Call to bust

phone-driving myth

Mobile phone use while driving

TOUGHER laws need to be introduced to bust the myth that the use of hands-free mobile phone systems in cars is safe, a leading road safety organisation claims.

IAM RoadSmart says the time has come to ensure all drivers are fully aware of the risks of multi-tasking at the wheel.

In response to a Government report which said that ‘using a mobile phone while driving is dangerous, with potentially catastrophic consequences', IAM RoadSmart said there needs to be much stricter controls on the use of hands-free mobile phones in cars - and they remain a major distraction to the task of driving.

However, the charity said that it cannot see how any ban can be enforced, with a lack of police numbers meaning drivers feel they will not get caught.

Official statistics show that in 2017 there were 773 casualties, including 43 deaths and 135 serious injuries, in collisions where a driver using a mobile phone was a contributory factor.

The figures show that the number of people killed or seriously injured has risen steadily since 2011, however alarmingly the rate of enforcement has dropped by more than two-thirds since then.

Neil Greig, IAM RoadSmart director of policy and research, said: "IAM RoadSmart strongly welcomed the House of Commons Transport Committee report as it fully confirms what we have known for some time - multi tasking is a myth and any form of smartphone use at the wheel is distracting.

"Clarifying the law so that any use of a phone that involves holding it or placing in the driver's lap is made illegal should be a top government priority.

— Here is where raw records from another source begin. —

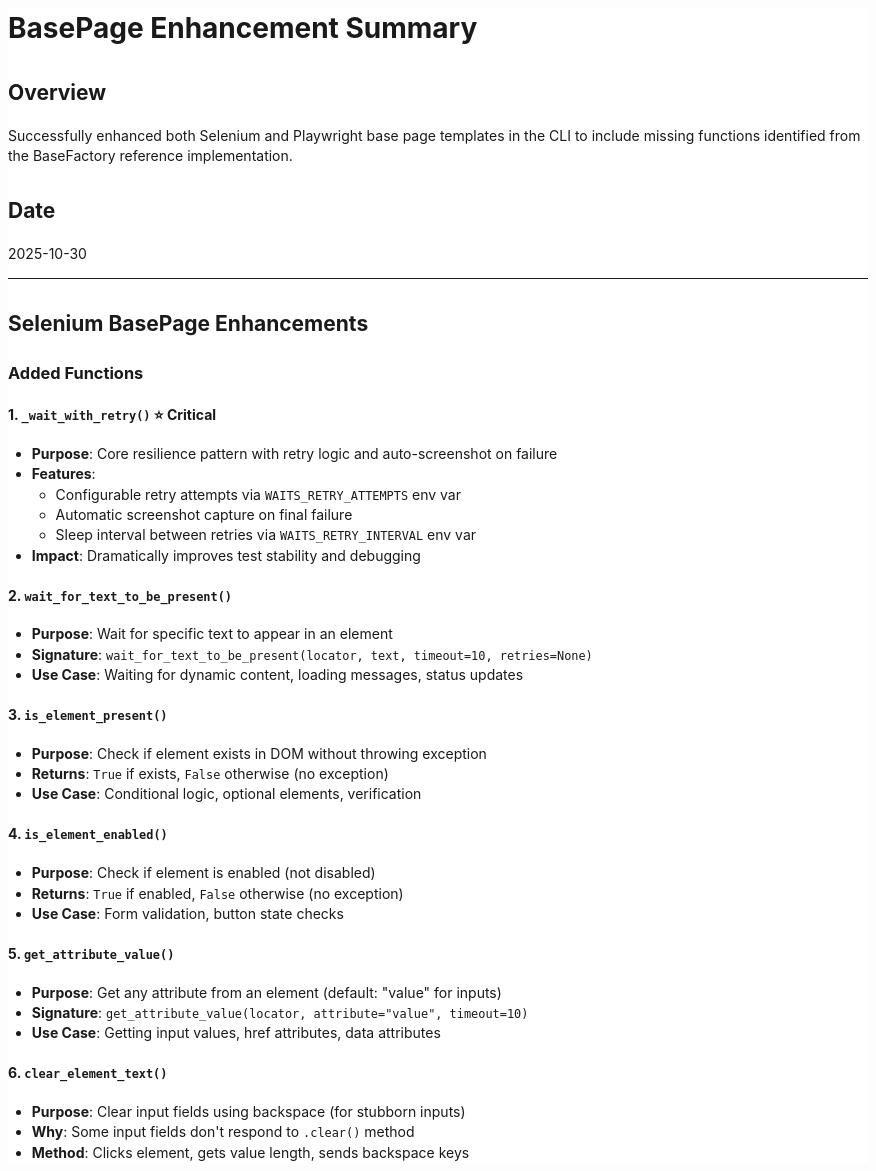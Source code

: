 # BasePage Enhancement Summary

## Overview
Successfully enhanced both Selenium and Playwright base page templates in the CLI to include missing functions identified from the BaseFactory reference implementation.

## Date
2025-10-30

---

## Selenium BasePage Enhancements

### Added Functions

#### 1. **`_wait_with_retry()`** ⭐ Critical
- **Purpose**: Core resilience pattern with retry logic and auto-screenshot on failure
- **Features**:
  - Configurable retry attempts via `WAITS_RETRY_ATTEMPTS` env var
  - Automatic screenshot capture on final failure
  - Sleep interval between retries via `WAITS_RETRY_INTERVAL` env var
- **Impact**: Dramatically improves test stability and debugging

#### 2. **`wait_for_text_to_be_present()`**
- **Purpose**: Wait for specific text to appear in an element
- **Signature**: `wait_for_text_to_be_present(locator, text, timeout=10, retries=None)`
- **Use Case**: Waiting for dynamic content, loading messages, status updates

#### 3. **`is_element_present()`**
- **Purpose**: Check if element exists in DOM without throwing exception
- **Returns**: `True` if exists, `False` otherwise (no exception)
- **Use Case**: Conditional logic, optional elements, verification

#### 4. **`is_element_enabled()`**
- **Purpose**: Check if element is enabled (not disabled)
- **Returns**: `True` if enabled, `False` otherwise (no exception)
- **Use Case**: Form validation, button state checks

#### 5. **`get_attribute_value()`**
- **Purpose**: Get any attribute from an element (default: "value" for inputs)
- **Signature**: `get_attribute_value(locator, attribute="value", timeout=10)`
- **Use Case**: Getting input values, href attributes, data attributes

#### 6. **`clear_element_text()`**
- **Purpose**: Clear input fields using backspace (for stubborn inputs)
- **Why**: Some input fields don't respond to `.clear()` method
- **Method**: Clicks element, gets value length, sends backspace keys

It doesn't matter if it's for music selection or social media updates, it all increases risk behind the wheel particularly for new drivers.

"New laws and tougher penalties are welcome but will only work if the fear of being caught is increased. This can be done through more high-profile policing but could also given an immediate boost by issuing clear guidelines for the use of mobile speed cameras to prosecute any driver they spot with a phone to their ear.

"The final piece in the jigsaw for IAM RoadSmart would be a revamping of the mobile phone awareness course with every first offender being sent on one to see and feel the real impact of their behaviour."

Two years ago, motorists caught using a hand-held phone have faced a punishment of six points on their licence and a £200 fine - a doubling of the previous penalty.